What lines in the records below include the word "JPEG"? Return each one.

> **Records supplied**
────────────────────────────────────────

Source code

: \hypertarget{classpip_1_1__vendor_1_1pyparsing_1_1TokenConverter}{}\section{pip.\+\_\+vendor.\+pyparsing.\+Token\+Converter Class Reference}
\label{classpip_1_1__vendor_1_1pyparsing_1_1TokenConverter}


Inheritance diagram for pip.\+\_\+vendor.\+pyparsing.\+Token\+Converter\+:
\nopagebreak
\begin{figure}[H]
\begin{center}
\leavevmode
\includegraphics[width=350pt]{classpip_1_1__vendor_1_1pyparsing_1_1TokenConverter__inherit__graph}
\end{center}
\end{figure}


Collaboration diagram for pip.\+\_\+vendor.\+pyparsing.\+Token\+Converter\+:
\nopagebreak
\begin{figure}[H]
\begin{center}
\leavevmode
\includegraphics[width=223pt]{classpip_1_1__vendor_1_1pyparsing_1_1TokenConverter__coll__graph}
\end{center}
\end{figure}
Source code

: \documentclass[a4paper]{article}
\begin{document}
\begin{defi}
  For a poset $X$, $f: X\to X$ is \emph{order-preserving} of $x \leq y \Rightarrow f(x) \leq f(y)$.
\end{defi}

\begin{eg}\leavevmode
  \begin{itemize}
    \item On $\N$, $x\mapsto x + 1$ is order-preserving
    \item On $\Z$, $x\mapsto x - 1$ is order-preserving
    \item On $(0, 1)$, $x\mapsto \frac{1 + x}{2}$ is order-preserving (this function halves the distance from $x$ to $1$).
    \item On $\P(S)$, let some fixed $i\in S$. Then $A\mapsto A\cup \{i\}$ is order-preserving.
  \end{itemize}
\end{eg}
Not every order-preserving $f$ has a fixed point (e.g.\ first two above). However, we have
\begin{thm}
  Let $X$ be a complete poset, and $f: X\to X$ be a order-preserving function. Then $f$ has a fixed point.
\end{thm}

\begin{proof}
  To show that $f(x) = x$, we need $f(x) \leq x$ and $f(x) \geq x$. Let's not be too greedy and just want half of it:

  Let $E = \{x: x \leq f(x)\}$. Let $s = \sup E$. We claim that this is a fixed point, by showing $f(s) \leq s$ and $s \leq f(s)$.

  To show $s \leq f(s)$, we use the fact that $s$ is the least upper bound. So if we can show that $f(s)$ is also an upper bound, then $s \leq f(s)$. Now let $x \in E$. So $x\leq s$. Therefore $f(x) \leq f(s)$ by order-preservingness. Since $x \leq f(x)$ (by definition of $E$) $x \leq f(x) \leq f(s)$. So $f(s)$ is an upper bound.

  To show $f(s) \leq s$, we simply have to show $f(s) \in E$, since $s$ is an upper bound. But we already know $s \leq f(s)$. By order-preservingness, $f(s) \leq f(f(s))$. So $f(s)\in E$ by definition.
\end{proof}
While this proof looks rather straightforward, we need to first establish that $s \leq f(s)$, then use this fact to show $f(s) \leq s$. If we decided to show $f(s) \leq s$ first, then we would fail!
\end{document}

────────────────────────────────────────

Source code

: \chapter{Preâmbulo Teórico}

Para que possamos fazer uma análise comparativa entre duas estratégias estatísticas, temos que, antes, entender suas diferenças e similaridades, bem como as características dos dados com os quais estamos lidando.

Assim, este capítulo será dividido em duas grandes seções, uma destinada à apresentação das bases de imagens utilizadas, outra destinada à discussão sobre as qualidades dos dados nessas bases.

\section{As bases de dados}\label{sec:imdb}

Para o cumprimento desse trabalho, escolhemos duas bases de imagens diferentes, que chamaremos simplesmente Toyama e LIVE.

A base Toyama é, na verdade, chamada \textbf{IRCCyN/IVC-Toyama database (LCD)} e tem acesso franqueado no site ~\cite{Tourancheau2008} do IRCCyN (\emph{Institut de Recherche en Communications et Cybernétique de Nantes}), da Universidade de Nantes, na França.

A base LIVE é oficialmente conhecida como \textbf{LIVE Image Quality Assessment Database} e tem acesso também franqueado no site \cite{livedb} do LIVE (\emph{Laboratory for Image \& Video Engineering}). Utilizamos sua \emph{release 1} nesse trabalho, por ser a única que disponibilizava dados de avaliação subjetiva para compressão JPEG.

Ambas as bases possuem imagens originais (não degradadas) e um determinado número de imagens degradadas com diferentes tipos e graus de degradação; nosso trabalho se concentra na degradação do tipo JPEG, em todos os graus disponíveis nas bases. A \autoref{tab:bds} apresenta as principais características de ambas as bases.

────────────────────────────────────────

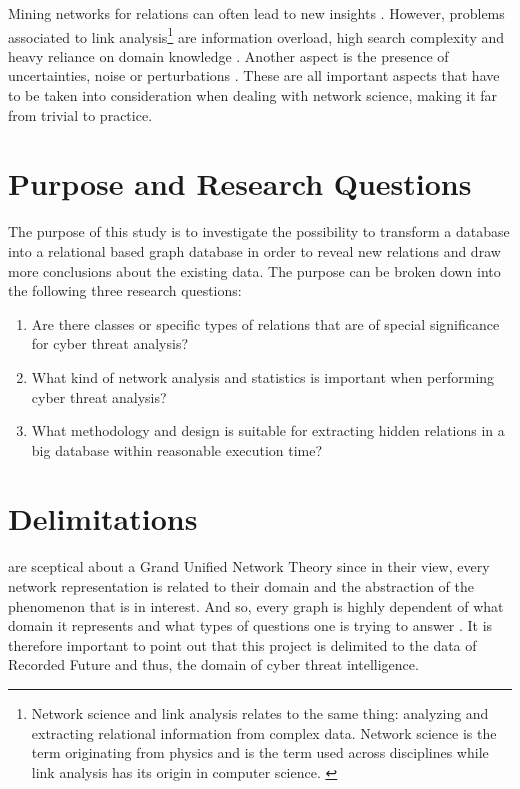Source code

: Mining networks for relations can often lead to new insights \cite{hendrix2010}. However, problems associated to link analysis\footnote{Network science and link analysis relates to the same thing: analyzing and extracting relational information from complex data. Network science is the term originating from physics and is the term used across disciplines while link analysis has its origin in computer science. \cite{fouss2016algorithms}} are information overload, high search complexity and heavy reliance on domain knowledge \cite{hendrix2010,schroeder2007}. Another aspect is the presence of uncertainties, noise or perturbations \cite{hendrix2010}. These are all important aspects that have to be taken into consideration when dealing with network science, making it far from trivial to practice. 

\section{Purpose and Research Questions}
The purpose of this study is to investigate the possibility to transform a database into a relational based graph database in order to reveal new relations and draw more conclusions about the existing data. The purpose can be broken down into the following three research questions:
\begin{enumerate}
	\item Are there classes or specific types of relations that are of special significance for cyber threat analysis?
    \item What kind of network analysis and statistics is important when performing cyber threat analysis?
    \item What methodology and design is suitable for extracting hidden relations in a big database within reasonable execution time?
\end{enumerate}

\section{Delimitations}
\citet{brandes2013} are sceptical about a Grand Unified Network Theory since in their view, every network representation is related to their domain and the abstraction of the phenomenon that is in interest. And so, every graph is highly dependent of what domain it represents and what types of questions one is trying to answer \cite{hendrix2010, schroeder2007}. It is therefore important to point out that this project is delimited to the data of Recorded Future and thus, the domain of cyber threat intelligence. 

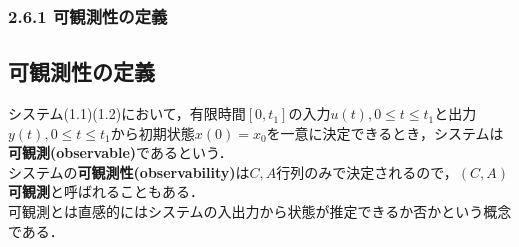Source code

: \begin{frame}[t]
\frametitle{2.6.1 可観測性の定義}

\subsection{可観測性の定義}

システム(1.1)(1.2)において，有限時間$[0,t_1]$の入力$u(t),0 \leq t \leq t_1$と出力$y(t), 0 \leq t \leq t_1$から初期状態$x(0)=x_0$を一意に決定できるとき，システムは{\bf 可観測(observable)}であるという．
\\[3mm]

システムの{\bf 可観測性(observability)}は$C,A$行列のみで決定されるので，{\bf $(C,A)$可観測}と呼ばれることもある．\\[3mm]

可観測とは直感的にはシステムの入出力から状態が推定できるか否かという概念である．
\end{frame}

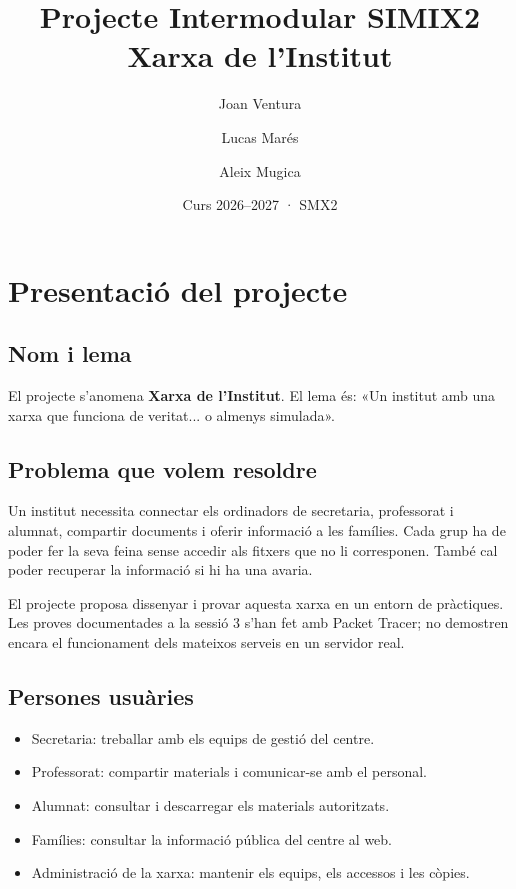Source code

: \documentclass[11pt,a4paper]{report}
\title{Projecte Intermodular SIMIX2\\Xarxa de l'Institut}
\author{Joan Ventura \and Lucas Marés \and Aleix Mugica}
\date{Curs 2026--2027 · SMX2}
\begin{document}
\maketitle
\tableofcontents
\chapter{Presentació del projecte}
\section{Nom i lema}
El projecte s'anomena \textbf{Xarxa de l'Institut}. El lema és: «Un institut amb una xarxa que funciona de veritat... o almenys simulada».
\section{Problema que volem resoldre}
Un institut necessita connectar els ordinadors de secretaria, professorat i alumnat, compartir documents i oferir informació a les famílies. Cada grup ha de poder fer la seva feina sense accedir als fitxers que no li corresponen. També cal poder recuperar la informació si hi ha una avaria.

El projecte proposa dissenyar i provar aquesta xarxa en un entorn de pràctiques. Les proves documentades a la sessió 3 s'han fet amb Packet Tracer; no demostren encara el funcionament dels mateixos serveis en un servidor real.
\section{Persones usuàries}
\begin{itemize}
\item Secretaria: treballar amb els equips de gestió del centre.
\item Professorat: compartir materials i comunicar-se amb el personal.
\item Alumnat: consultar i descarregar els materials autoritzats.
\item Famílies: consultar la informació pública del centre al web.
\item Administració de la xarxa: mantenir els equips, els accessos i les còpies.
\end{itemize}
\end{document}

────────────────────────────────────────

> **Answer to this exercise**
A base LIVE é oficialmente conhecida como \textbf{LIVE Image Quality Assessment Database} e tem acesso também franqueado no site \cite{livedb} do LIVE (\emph{Laboratory for Image \& Video Engineering}). Utilizamos sua \emph{release 1} nesse trabalho, por ser a única que disponibilizava dados de avaliação subjetiva para compressão JPEG.
Ambas as bases possuem imagens originais (não degradadas) e um determinado número de imagens degradadas com diferentes tipos e graus de degradação; nosso trabalho se concentra na degradação do tipo JPEG, em todos os graus disponíveis nas bases. A \autoref{tab:bds} apresenta as principais características de ambas as bases.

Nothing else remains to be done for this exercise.